Fiesta Klub Polska


Poprzedni temat «» Następny temat

Tagi tematu: Brak tagów.

nie odpala
Autor Wiadomość
nicor999
[Usunięty]

Wysłany: 1 Kwi 2008, 21:03   nie odpala

witam

mam problem z fiesta otoz nie chce mi odpalic. a oto cala historia:

pojechalem na stacje rano zeby zatankowac paliwo. rano odpalil normalnie. zalalem poszedlem zaplacic wracam i po przekreceniu kluczyka nic sie nie zapalilo. mowie moze cos nie tak. otwieram maske poruszalem kablami przy akumulatorze i po ponownym przekreceniu kluczyka zaplily sie kontrolki ale po probie odpalenia mam tylko cykniecie i nic nie odpala. kontrolki nie gasna. kilka razy tak probowalem i niestety caly czas to samo tylko cykniecie i to wszystko. prosze o pomoc bo samochod stoi pod stacja i nie wiem czy da rade to zrobic na miejscu czy musze go przetransportowac?

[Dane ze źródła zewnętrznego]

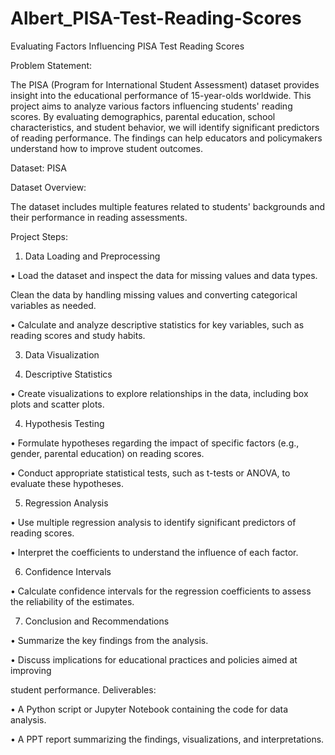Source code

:# Albert_PISA-Test-Reading-Scores

Evaluating Factors Influencing PISA Test Reading Scores 

Problem Statement: 

The PISA (Program for International Student Assessment) dataset provides insight into the 
educational performance of 15-year-olds worldwide. This project aims to analyze various 
factors influencing students' reading scores. By evaluating demographics, parental 
education, school characteristics, and student behavior, we will identify significant predictors 
of reading performance. The findings can help educators and policymakers understand how 
to improve student outcomes. 
 
Dataset: PISA 
 
Dataset Overview: 

The dataset includes multiple features related to students' backgrounds and their 
performance in reading assessments. 

Project Steps: 

1. Data Loading and Preprocessing 

• Load the dataset and inspect the data for missing values and data types. 

Clean the data by handling missing values and converting categorical variables as 
needed. 

• Calculate and analyze descriptive statistics for key variables, such as reading scores 
and study habits. 

3. Data Visualization 

2. Descriptive Statistics 

• Create visualizations to explore relationships in the data, including box plots and 
scatter plots. 

4. Hypothesis Testing 

• Formulate hypotheses regarding the impact of specific factors (e.g., gender, parental 
education) on reading scores.

• Conduct appropriate statistical tests, such as t-tests or ANOVA, to evaluate these 
hypotheses. 

5. Regression Analysis 

• Use multiple regression analysis to identify significant predictors of reading scores. 

• Interpret the coefficients to understand the influence of each factor. 

6. Confidence Intervals 

• Calculate confidence intervals for the regression coefficients to assess the reliability 
of the estimates. 

7. Conclusion and Recommendations 

• Summarize the key findings from the analysis. 

• Discuss implications for educational practices and policies aimed at improving 

student performance. 
Deliverables: 

• A Python script or Jupyter Notebook containing the code for data analysis.

• A PPT report summarizing the findings, visualizations, and interpretations. 
 
 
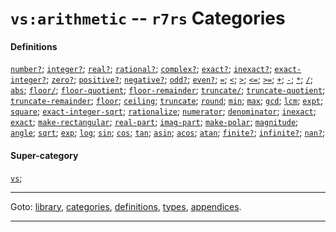 

<a id='category__r7rs__vs_3a_arithmetic'></a>

# `vs:arithmetic` -- `r7rs` Categories


#### Definitions

[`number?`](../../r7rs/definitions/number_3f.md#definition__r7rs__number_3f);
[`integer?`](../../r7rs/definitions/integer_3f.md#definition__r7rs__integer_3f);
[`real?`](../../r7rs/definitions/real_3f.md#definition__r7rs__real_3f);
[`rational?`](../../r7rs/definitions/rational_3f.md#definition__r7rs__rational_3f);
[`complex?`](../../r7rs/definitions/complex_3f.md#definition__r7rs__complex_3f);
[`exact?`](../../r7rs/definitions/exact_3f.md#definition__r7rs__exact_3f);
[`inexact?`](../../r7rs/definitions/inexact_3f.md#definition__r7rs__inexact_3f);
[`exact-integer?`](../../r7rs/definitions/exact-integer_3f.md#definition__r7rs__exact-integer_3f);
[`zero?`](../../r7rs/definitions/zero_3f.md#definition__r7rs__zero_3f);
[`positive?`](../../r7rs/definitions/positive_3f.md#definition__r7rs__positive_3f);
[`negative?`](../../r7rs/definitions/negative_3f.md#definition__r7rs__negative_3f);
[`odd?`](../../r7rs/definitions/odd_3f.md#definition__r7rs__odd_3f);
[`even?`](../../r7rs/definitions/even_3f.md#definition__r7rs__even_3f);
[`=`](../../r7rs/definitions/ZZZZ__3d.md#definition__r7rs__ZZZZ__3d);
[`<`](../../r7rs/definitions/ZZZZ__3c.md#definition__r7rs__ZZZZ__3c);
[`>`](../../r7rs/definitions/ZZZZ__3e.md#definition__r7rs__ZZZZ__3e);
[`<=`](../../r7rs/definitions/ZZZZ__3c_3d.md#definition__r7rs__ZZZZ__3c_3d);
[`>=`](../../r7rs/definitions/ZZZZ__3e_3d.md#definition__r7rs__ZZZZ__3e_3d);
[`+`](../../r7rs/definitions/ZZZZ__2b.md#definition__r7rs__ZZZZ__2b);
[`-`](../../r7rs/definitions/ZZZZ__2d.md#definition__r7rs__ZZZZ__2d);
[`*`](../../r7rs/definitions/ZZZZ__2a.md#definition__r7rs__ZZZZ__2a);
[`/`](../../r7rs/definitions/ZZZZ__2f.md#definition__r7rs__ZZZZ__2f);
[`abs`](../../r7rs/definitions/abs.md#definition__r7rs__abs);
[`floor/`](../../r7rs/definitions/floor_2f.md#definition__r7rs__floor_2f);
[`floor-quotient`](../../r7rs/definitions/floor-quotient.md#definition__r7rs__floor-quotient);
[`floor-remainder`](../../r7rs/definitions/floor-remainder.md#definition__r7rs__floor-remainder);
[`truncate/`](../../r7rs/definitions/truncate_2f.md#definition__r7rs__truncate_2f);
[`truncate-quotient`](../../r7rs/definitions/truncate-quotient.md#definition__r7rs__truncate-quotient);
[`truncate-remainder`](../../r7rs/definitions/truncate-remainder.md#definition__r7rs__truncate-remainder);
[`floor`](../../r7rs/definitions/floor.md#definition__r7rs__floor);
[`ceiling`](../../r7rs/definitions/ceiling.md#definition__r7rs__ceiling);
[`truncate`](../../r7rs/definitions/truncate.md#definition__r7rs__truncate);
[`round`](../../r7rs/definitions/round.md#definition__r7rs__round);
[`min`](../../r7rs/definitions/min.md#definition__r7rs__min);
[`max`](../../r7rs/definitions/max.md#definition__r7rs__max);
[`gcd`](../../r7rs/definitions/gcd.md#definition__r7rs__gcd);
[`lcm`](../../r7rs/definitions/lcm.md#definition__r7rs__lcm);
[`expt`](../../r7rs/definitions/expt.md#definition__r7rs__expt);
[`square`](../../r7rs/definitions/square.md#definition__r7rs__square);
[`exact-integer-sqrt`](../../r7rs/definitions/exact-integer-sqrt.md#definition__r7rs__exact-integer-sqrt);
[`rationalize`](../../r7rs/definitions/rationalize.md#definition__r7rs__rationalize);
[`numerator`](../../r7rs/definitions/numerator.md#definition__r7rs__numerator);
[`denominator`](../../r7rs/definitions/denominator.md#definition__r7rs__denominator);
[`inexact`](../../r7rs/definitions/inexact.md#definition__r7rs__inexact);
[`exact`](../../r7rs/definitions/exact.md#definition__r7rs__exact);
[`make-rectangular`](../../r7rs/definitions/make-rectangular.md#definition__r7rs__make-rectangular);
[`real-part`](../../r7rs/definitions/real-part.md#definition__r7rs__real-part);
[`imag-part`](../../r7rs/definitions/imag-part.md#definition__r7rs__imag-part);
[`make-polar`](../../r7rs/definitions/make-polar.md#definition__r7rs__make-polar);
[`magnitude`](../../r7rs/definitions/magnitude.md#definition__r7rs__magnitude);
[`angle`](../../r7rs/definitions/angle.md#definition__r7rs__angle);
[`sqrt`](../../r7rs/definitions/sqrt.md#definition__r7rs__sqrt);
[`exp`](../../r7rs/definitions/exp.md#definition__r7rs__exp);
[`log`](../../r7rs/definitions/log.md#definition__r7rs__log);
[`sin`](../../r7rs/definitions/sin.md#definition__r7rs__sin);
[`cos`](../../r7rs/definitions/cos.md#definition__r7rs__cos);
[`tan`](../../r7rs/definitions/tan.md#definition__r7rs__tan);
[`asin`](../../r7rs/definitions/asin.md#definition__r7rs__asin);
[`acos`](../../r7rs/definitions/acos.md#definition__r7rs__acos);
[`atan`](../../r7rs/definitions/atan.md#definition__r7rs__atan);
[`finite?`](../../r7rs/definitions/finite_3f.md#definition__r7rs__finite_3f);
[`infinite?`](../../r7rs/definitions/infinite_3f.md#definition__r7rs__infinite_3f);
[`nan?`](../../r7rs/definitions/nan_3f.md#definition__r7rs__nan_3f);


#### Super-category

[`vs`](../../r7rs/categories/vs.md#category__r7rs__vs);

----

Goto: [library](../../r7rs/_index.md#library__r7rs), [categories](../../r7rs/categories/_index.md#toc__r7rs__categories), [definitions](../../r7rs/definitions/_index.md#toc__r7rs__definitions), [types](../../r7rs/types/_index.md#toc__r7rs__types), [appendices](../../r7rs/appendices/_index.md#toc__r7rs__appendices).

----

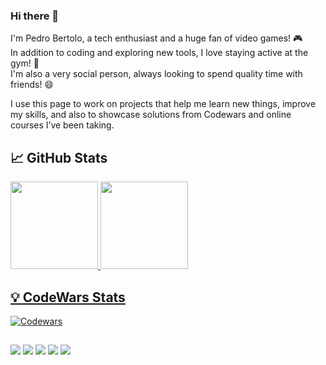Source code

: ### Hi there 👋

I'm Pedro Bertolo, a tech enthusiast and a huge fan of video games! 🎮 <br>
In addition to coding and exploring new tools, I love staying active at the gym! 💪 <br>
I'm also a very social person, always looking to spend quality time with friends! 😄 <br>

I use this page to work on projects that help me learn new things, improve my skills, and also to showcase solutions from Codewars and online courses I’ve been taking.

## 📈 GitHub Stats 
<div align="left">
  <a href="https://github.com/PedroBertolo">
  <img height="140em" src="https://github-readme-stats.vercel.app/api?username=PedroBertolo&show_icons=true&theme=onedark&include_all_commits=true&count_private=true" />
  <img height="140em" src="https://github-readme-stats.vercel.app/api/top-langs/?username=PedroBertolo&layout=compact&langs_count=7&theme=onedark"/>
</div>

  <!--  
  <div style="display: inline_block"><br>
  <img align="center" alt="Java" height="30" width="50" src="https://github.com/devicons/devicon/blob/master/icons/java/java-original.svg">
  <img align="center" alt="Js" height="30" width="50" src="https://raw.githubusercontent.com/devicons/devicon/master/icons/javascript/javascript-plain.svg">
  <img align="center" alt="HTML" height="30" width="50" src="https://raw.githubusercontent.com/devicons/devicon/master/icons/html5/html5-original.svg">
  <img align="center" alt="CSS" height="30" width="50" src="https://raw.githubusercontent.com/devicons/devicon/master/icons/css3/css3-original.svg">
  <img align="center" alt="mysql" height="30" width="50" src="https://github.com/devicons/devicon/blob/master/icons/mysql/mysql-original.svg">
</div>
  -->
  ## 💡 CodeWars Stats 
  ![Codewars](https://github.r2v.ch/codewars?user=PedroBertolo&name=true&top_languages=false&stroke=%23b362ff&theme=purple_dark)
  
 ##
 <div> 
  <a href="https://www.linkedin.com/in/pedro-bertolo-pereira/" target="_blank"><img src="https://img.shields.io/badge/-LinkedIn-%230077B5?style=for-the-badge&logo=linkedin&logoColor=white" target="_blank"></a>
  <a href = "mailto:pedrodbertolopereira@gmail.com"><img src="https://img.shields.io/badge/Gmail-D14836?style=for-the-badge&logo=gmail&logoColor=white" target="_blank"></a>
  <a href="https://www.hackerrank.com/PedroBertolo" target="_blank"><img src="https://img.shields.io/badge/-Hackerrank-2EC866?style=for-the-badge&logo=HackerRank&logoColor=white" target="_blank"></a>
  <a href="https://www.codewars.com/users/PedroBertolo" target="_blank"><img src="https://img.shields.io/badge/Codewars-B1361E?style=for-the-badge&logo=codewars&logoColor=white" target="_blank"></a>
  <a href="https://www.instagram.com/pedrobertoloo/" target="_blank"><img src="https://img.shields.io/badge/-Instagram-%23E4405F?style=for-the-badge&logo=instagram&logoColor=white" target="_blank"></a>
</div>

acha bezpieczniki posprawdzalem i sa w pozadku

wielkie dzieki
 
 
Peedro 
Klubowicz


Model: Inne auto
Wersja: Inna
Silnik: Inny
Imię: Paweł
Wiek: 36
Dołączył: 14 Wrz 2007
Posty: 3057
Skąd: Mystków
Wysłany: 1 Kwi 2008, 21:10   

Przy maluchu jak sie mi tak działo to sie szczotki w rozruszniku zawieszały <8> skoro sie kontrolki świecą to na pych powinien zapalić :)
_________________
"Jeżeli wydaje ci się, że wszystko działa dobrze, na pewno coś przeoczyłeś."

Żaba - RIP
Profil Facebook
 
 
 
portos 

Model: Ford Fiesta Mk3`95
Wersja: CLX
Silnik: 1.3i/60KM
Dołączył: 28 Gru 2007
Posty: 45
Skąd: Kiekrz
Wysłany: 1 Kwi 2008, 21:39   

nicor999, W mojej efce opisane zjawisko = padnięty akumulator; nie tak dawno przerabiałem. :)
 
 
Longman
[Usunięty]

Wysłany: 1 Kwi 2008, 23:12   

Możliwe,że padł Ci automat rozrusznika.Całkiem niedawno miałem coś podobnego,a raczej moja kobitka.Pojechała do lekarza,a gdy ponownie chciała odpalić-padaka.
Jeśli w trakcie rozruchu rozrusznik tylko tyka,to całkiem możliwe,że właśnie to jest wina automatu,co nie wyklucza opcji kolegi portosa
 
 
Yankes 


Model: Ford Fiesta Mk3`91
Wersja: S
Silnik: 1.4i/71KM
Wiek: 40
Dołączył: 04 Cze 2007
Posty: 181
Skąd: Toruń / R2
Wysłany: 2 Kwi 2008, 10:44   

Ja mialem to samo i padl alternator.
Więc masz dwie rzeczy do wyboru badz alternator badz rozrusznik
_________________
LIVE FAST DIE YOUNG
CARPE DIEM
 
 
 
ic3ek 

Model: Ford Fiesta Mk3`92
Wersja: CLX
Silnik: 1.6i/104KM
Dołączył: 06 Lut 2008
Posty: 61
Skąd: Poznań
Wysłany: 2 Kwi 2008, 11:04   

:ra: Jeśli przekręcisz w pozycje rozruch kluczk i słyszysz tylko pykniecie ,a kontrolki sie swiecą normalnie nie przygasają, to bedziesz miał uszkodzony rozrusznik. "szczotki"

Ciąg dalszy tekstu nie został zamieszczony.